BEGIN

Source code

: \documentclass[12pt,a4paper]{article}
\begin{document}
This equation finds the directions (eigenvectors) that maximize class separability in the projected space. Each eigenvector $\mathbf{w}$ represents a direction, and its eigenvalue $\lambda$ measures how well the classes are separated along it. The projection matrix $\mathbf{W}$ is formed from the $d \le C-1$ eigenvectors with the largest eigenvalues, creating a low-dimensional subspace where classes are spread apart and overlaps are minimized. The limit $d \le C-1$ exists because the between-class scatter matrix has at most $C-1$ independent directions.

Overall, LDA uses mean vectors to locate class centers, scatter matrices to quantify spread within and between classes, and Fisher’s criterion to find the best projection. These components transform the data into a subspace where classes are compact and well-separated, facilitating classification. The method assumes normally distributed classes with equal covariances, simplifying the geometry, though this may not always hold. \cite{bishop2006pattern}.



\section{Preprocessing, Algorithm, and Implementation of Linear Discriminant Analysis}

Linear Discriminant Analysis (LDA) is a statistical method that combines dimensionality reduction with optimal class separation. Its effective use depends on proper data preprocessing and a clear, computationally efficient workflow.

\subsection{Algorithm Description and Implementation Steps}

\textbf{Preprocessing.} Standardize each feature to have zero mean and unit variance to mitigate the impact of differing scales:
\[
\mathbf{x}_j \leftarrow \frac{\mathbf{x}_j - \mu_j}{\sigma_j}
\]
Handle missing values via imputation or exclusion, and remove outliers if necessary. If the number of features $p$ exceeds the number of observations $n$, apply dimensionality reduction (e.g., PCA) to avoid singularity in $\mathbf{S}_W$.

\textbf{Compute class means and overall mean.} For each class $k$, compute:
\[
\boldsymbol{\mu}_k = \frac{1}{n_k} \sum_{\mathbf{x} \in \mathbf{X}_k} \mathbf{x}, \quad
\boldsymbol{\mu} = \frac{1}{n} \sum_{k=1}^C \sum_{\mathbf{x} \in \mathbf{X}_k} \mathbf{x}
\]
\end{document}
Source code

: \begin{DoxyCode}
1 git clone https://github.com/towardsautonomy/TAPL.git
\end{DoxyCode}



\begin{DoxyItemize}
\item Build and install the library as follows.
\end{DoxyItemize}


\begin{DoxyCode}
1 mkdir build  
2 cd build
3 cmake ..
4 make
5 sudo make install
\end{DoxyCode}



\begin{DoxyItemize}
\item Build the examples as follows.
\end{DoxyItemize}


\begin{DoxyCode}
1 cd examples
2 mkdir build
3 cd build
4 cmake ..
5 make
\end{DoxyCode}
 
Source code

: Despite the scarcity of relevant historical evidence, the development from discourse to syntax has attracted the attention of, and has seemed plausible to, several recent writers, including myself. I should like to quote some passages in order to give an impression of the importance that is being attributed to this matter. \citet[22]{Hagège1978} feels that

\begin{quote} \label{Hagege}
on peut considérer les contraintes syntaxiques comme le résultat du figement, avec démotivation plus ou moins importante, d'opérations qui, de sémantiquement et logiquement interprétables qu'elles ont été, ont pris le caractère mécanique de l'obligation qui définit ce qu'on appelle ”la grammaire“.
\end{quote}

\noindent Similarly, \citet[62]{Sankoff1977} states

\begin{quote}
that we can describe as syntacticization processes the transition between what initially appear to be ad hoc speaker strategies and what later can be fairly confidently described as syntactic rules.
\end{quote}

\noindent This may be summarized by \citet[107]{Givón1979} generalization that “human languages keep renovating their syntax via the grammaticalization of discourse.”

END
BEGIN

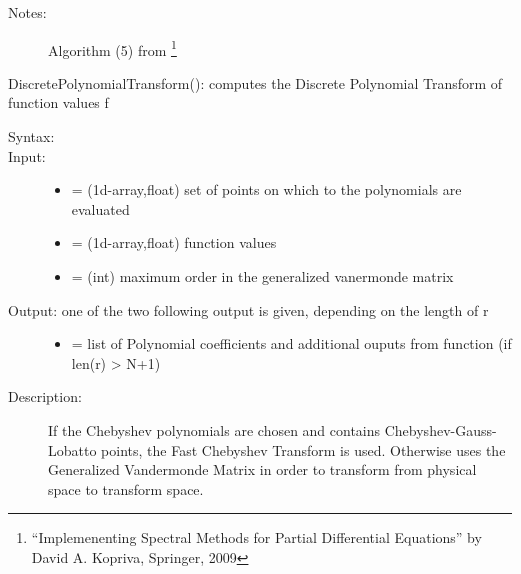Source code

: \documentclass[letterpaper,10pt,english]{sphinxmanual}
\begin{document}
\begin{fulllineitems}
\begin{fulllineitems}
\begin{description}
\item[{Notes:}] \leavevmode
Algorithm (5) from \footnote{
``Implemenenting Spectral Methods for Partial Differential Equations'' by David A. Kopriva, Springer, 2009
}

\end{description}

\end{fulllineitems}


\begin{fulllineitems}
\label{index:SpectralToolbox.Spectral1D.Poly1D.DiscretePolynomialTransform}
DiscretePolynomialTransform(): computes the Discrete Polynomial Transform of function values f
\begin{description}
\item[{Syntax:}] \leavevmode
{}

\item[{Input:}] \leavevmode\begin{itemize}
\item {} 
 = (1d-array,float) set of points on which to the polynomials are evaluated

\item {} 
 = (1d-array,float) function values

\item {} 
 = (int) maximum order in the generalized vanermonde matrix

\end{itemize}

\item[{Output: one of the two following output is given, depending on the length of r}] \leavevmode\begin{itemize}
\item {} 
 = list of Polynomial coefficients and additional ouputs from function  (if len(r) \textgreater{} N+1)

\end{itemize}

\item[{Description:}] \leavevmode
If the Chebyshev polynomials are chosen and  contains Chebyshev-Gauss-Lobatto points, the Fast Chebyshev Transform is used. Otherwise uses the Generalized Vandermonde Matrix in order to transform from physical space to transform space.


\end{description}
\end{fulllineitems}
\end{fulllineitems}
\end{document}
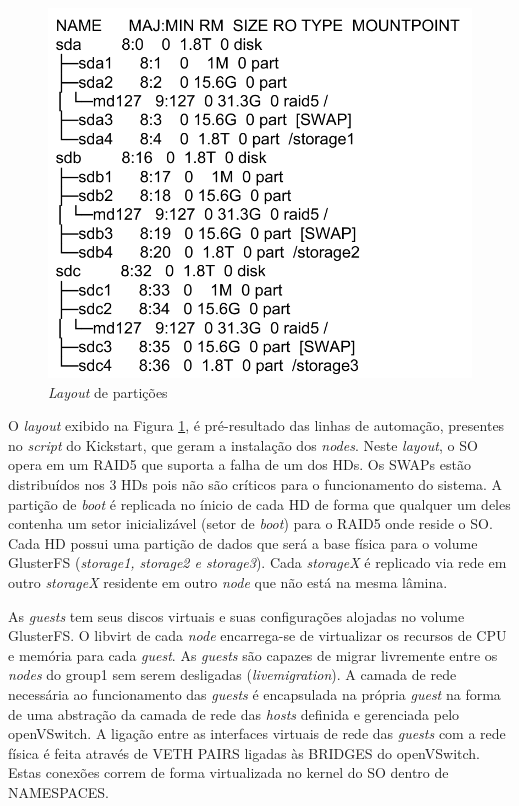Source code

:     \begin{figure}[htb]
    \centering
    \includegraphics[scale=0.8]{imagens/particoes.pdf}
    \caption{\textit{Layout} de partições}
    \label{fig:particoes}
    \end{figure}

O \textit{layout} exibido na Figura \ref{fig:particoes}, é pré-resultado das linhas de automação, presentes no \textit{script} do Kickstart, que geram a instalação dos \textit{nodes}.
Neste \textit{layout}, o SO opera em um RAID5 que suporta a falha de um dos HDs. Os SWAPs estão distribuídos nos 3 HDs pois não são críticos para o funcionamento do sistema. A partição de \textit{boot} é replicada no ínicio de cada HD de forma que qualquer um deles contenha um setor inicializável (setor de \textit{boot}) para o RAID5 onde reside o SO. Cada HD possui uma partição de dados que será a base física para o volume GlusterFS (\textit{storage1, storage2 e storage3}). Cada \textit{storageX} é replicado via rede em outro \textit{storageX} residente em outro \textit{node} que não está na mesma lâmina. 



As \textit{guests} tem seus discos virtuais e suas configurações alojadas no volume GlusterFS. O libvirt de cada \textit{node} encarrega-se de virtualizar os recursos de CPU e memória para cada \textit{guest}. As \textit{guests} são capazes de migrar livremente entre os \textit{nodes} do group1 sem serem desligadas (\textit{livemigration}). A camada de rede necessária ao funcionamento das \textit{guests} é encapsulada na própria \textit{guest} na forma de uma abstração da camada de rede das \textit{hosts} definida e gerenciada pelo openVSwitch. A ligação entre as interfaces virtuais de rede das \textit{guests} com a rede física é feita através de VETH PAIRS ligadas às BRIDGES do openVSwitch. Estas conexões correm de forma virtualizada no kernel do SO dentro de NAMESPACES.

END
BEGIN

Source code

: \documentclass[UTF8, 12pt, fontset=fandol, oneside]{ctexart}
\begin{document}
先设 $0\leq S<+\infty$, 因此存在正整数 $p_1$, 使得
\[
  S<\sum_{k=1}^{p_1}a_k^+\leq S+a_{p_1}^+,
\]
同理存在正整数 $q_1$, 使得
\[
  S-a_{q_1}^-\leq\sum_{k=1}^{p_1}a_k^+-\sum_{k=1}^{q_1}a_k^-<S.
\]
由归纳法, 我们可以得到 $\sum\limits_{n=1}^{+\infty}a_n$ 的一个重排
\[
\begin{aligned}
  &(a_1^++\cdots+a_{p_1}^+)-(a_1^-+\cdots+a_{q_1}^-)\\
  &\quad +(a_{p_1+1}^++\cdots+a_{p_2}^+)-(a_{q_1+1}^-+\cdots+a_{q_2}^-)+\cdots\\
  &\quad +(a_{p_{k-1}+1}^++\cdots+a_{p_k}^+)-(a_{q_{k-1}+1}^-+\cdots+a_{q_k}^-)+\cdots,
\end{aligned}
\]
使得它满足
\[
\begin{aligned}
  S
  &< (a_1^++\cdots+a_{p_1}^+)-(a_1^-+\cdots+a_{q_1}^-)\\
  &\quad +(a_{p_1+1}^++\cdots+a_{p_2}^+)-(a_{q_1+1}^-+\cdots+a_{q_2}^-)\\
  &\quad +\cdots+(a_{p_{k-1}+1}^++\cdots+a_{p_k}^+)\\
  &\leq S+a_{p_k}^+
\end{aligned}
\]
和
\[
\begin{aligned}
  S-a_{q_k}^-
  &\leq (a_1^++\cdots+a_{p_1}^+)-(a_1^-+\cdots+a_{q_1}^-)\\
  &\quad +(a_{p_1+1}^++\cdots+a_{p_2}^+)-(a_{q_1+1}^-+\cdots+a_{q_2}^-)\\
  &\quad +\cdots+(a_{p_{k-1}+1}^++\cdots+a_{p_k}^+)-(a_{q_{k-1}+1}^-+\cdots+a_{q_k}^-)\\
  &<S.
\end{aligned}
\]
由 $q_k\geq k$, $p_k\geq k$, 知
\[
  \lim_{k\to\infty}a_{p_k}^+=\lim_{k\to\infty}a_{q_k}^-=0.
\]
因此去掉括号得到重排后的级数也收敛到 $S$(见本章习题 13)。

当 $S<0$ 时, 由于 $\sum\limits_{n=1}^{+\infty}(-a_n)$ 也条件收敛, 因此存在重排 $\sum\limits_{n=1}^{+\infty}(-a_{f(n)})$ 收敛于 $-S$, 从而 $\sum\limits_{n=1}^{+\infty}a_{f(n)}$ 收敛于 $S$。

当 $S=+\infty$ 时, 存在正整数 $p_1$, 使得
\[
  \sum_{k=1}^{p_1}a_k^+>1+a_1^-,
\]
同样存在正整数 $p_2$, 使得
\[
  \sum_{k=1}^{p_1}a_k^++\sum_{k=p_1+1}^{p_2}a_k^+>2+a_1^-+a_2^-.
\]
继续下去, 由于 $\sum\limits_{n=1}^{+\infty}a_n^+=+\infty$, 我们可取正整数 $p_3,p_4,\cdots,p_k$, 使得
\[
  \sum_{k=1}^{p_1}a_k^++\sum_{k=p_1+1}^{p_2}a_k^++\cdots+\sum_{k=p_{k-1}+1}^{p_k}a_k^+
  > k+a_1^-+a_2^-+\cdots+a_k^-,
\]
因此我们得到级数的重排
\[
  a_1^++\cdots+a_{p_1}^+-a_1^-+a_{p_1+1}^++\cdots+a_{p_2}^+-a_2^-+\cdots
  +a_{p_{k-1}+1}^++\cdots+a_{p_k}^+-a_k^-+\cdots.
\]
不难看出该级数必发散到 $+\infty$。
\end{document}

END

REQUIRED WORK
Filter the records above and copy every line that contains the word "física".

TASK RESULT
Neste \textit{layout}, o SO opera em um RAID5 que suporta a falha de um dos HDs. Os SWAPs estão distribuídos nos 3 HDs pois não são críticos para o funcionamento do sistema. A partição de \textit{boot} é replicada no ínicio de cada HD de forma que qualquer um deles contenha um setor inicializável (setor de \textit{boot}) para o RAID5 onde reside o SO. Cada HD possui uma partição de dados que será a base física para o volume GlusterFS (\textit{storage1, storage2 e storage3}). Cada \textit{storageX} é replicado via rede em outro \textit{storageX} residente em outro \textit{node} que não está na mesma lâmina. 
As \textit{guests} tem seus discos virtuais e suas configurações alojadas no volume GlusterFS. O libvirt de cada \textit{node} encarrega-se de virtualizar os recursos de CPU e memória para cada \textit{guest}. As \textit{guests} são capazes de migrar livremente entre os \textit{nodes} do group1 sem serem desligadas (\textit{livemigration}). A camada de rede necessária ao funcionamento das \textit{guests} é encapsulada na própria \textit{guest} na forma de uma abstração da camada de rede das \textit{hosts} definida e gerenciada pelo openVSwitch. A ligação entre as interfaces virtuais de rede das \textit{guests} com a rede física é feita através de VETH PAIRS ligadas às BRIDGES do openVSwitch. Estas conexões correm de forma virtualizada no kernel do SO dentro de NAMESPACES.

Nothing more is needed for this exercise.